5 Avec Paul Valery: L'Académie

6. Avec Paul Valery: Les années noires

 

 
Chapitre 5.  L'Académie

 

A la suite de ces pages, que l'on pourrait titrer, comme l'a fait Marcabru (Figaro Littéraire, 4 déc. 2003) :

          "Valéry, son Chemin des Dames", et qu'il fallait bien rappeler, se profile pour lui, à l’horizon, dans les années 1925-26, la Coupole.

 

          L'Académie Française ne pouvait en effet rester insensible longtemps à l'aura qui ne cessait de grandir autour de la figure de celui qui, grâce à elle, allait devenir, comme il le dira lui-même avec humour, dans une lettre à son ami Gide : "le Bossuet de la Troisième République" (Corresp. p. 513), à cette heure même où le Bœuf montait sur le toit, ce qui faisait dire à une de ces charmantes dames, de je ne sais quel salon, de quelle rive, que, lui, c'était "le Bluff sur le moi"…

 

          Toujours est-il que magistralement "drivé" pour emprunter au turf son vocabulaire, par son ami l'abbé Brémond (ainsi que je l'ai narré dans mon "Connaissez-vous l'abbé Bremond ?"), après avoir été fait, le 15 août 1923, chevalier de la Légion d'Honneur, il se laissa convaincre de partir à l'assaut d'un fauteuil, ce fut celui d'Anatole France, disparu en 1924. Conseillé par le Maréchal Foch qui lui suggéra une tactique de la dernière heure : "Vous foncerez entre les deux Bérard", eux aussi candidats au même fauteuil, il fut élu, le jeudi 19 novembre 1925.

 

          Dans une des lettres à quelques-uns (p. 155), Valéry adresse ses remerciements à Henri Lavedan, qui lui avait apporté dans cette affaire tout son appui :

 

          « Jeudi, il m'a fallu travailler jusqu'à 2 heures et demie - épreuves très urgentes.

 

          A deux heures et demie, vague, mélancolique, et considérant une partie nulle, je suis descendu à pied vers la Seine. Sur le quai, entre Chambre et Légion d'Honneur, je me suis vu saisi par un bras nerveux. C'était Boylesve et l'heureux succès.

 

          Savez-vous que Foch a été admirable pour moi - et, en vérité, je ne puis deviner quelle cause m'en a fait un si chaud et si honorable soutien ? Il a repoussé les attaques de Bourget et de Mgr Baudrillart, et voté tout le temps pour votre serviteur…

 

          Je vous prie de mettre aux pieds de Madame Lavedan mes remerciements et mes hommages très respectueux. Quant à vous, mon cher ami et confrère, vous pensez bien ce que je pense en vous serrant les mains. »
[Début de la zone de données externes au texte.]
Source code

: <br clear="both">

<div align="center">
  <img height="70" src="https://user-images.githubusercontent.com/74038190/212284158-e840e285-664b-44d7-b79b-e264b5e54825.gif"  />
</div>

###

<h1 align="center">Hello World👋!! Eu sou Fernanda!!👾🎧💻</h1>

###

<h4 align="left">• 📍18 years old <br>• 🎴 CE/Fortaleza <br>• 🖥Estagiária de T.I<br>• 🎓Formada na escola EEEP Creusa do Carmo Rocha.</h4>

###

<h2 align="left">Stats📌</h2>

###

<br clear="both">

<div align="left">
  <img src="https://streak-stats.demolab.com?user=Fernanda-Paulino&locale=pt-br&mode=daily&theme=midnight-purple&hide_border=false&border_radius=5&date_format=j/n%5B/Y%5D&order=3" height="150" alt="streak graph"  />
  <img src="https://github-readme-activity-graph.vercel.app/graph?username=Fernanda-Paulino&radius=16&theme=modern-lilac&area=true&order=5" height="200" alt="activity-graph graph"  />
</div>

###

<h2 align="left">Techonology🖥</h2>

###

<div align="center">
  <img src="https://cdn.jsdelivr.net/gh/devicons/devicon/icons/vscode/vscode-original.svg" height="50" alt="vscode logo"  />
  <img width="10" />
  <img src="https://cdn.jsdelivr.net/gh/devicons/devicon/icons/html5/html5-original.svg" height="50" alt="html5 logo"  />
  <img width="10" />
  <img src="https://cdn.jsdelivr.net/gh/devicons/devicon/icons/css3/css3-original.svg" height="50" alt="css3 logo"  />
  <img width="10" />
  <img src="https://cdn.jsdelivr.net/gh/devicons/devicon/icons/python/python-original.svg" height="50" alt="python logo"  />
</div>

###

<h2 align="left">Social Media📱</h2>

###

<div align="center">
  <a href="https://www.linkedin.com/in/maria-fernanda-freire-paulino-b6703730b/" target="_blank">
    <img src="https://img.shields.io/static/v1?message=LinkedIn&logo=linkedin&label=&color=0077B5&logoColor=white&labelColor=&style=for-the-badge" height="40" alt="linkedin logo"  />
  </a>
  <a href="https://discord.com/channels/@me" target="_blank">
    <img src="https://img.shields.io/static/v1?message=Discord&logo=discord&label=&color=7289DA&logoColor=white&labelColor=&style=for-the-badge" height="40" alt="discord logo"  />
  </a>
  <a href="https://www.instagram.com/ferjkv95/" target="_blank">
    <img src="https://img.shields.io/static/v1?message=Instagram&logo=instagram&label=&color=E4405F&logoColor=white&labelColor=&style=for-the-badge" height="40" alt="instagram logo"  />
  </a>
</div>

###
          On est heureux de voir le sympathique Boylesve traverser la scène en porteur de l'heureux message.

 

          Une fois l'élection acquise, il allait falloir penser à la composition du Remerciement académique à prononcer sous la Coupole, à savoir l'éloge obligatoire de son prédécesseur au 38ème fauteuil - Anatole France -, celui de Malesherbes, Thiers, Ferdinand de Lesseps.

 

          Tâche qui fut, on le sait, particulièrement pénible à notre homme. Le journal de l'abbé Mugnier en porte trace :

 

          « 23 mars 1927.

             Visite de Catherine Pozzi. Elle m'a raconté sa liaison avec Paul Valéry (depuis 7 ans). Elle avait épousé Bourdet, l'auteur de La Prisonnière (184). Entente intellectuelle absolue entre Paul Valéry et elle. Elle a eu l'idée de s'ouvrir à Mme Valéry, croyant trouver en elle une alliée. Favorable au premier moment, celle-ci est devenue une furie, ne voulant plus qu'ils se voient, etc. Valéry mécontent de la démarche de C. Pozzi ; on s'est séparé, puis retrouvé et cela marche comme avant, mais il faut se voir en cachette. J'ai cru comprendre que Mme Pozzi désirerait qu'à l'occasion je puisse intervenir auprès de la femme de Valéry.

 

          27 mars

             Rencontré Paul Valéry que son discours à faire sur Anatole France embarrasse  beaucoup. Il ne sait que dire. »

 

          C'est seulement le jeudi 23 juin 1927 que Valéry vint, enfin, quai Conti, presque deux ans après son élection, prendre séance.

 

          Maurice Martin-du-Gard, dans ses Mémorables (II, 241) relate l'événement, car c'en fut un. Il montre le récipiendaire, l'index sur les lèvres, creusé par l'attente, proche parent de Ramsès, sous la lumière verte que laisse filtrer, sur son visage, la Coupole. Et de poursuivre :

 

          « L'Académie, c'est une Eglise, une sorte d'esprit saint, qui maintient par ses prêtres, quelquefois malgré certains d'entre eux ou à leur insu, nos traditions d'excellence : précision, discipline, sensibilité par surcroît. Et que signifie ce nom de Valéry si ce n'est un grand air de sobriété française, une perfection qui se perd, une réaction, dont les sots croient se venger en la prétendant très obscure, contre un phénomène littéraire incarné par Claudel, Anna de Noailles : une apologétique de l'irrationnel, du vague, du hasard, de l'incontrôlé, qui répugne à notre race, bien que celle-ci la favorise une ou deux fois par siècle, à des intervalles prévisibles, pour s'en déprendre avec autant de promptitude. Paul Valéry se refuse aux délices de la facilité ; il n'est pas de ces déchaînés qui ignorent la concentration, jettent leurs images au vent et jouent leur chance sur les mots dont les comble l'orage. Valéry, ou le martyre de la résistance au facile. En outre, le plus aimable des athées.

 

          Anatole France est un prédécesseur illustre ; il ne le désignera jamais par son nom, seule fantaisie que se permettra sa harangue, sans beaucoup scandaliser, enfantillage pour les uns qui s'attendaient à pire, pour les autres, chef-d'œuvre de l'astuce. France travailla sur des mots, et le plus heureusement du monde, Valéry, lui, met en jeu tout le composé humain.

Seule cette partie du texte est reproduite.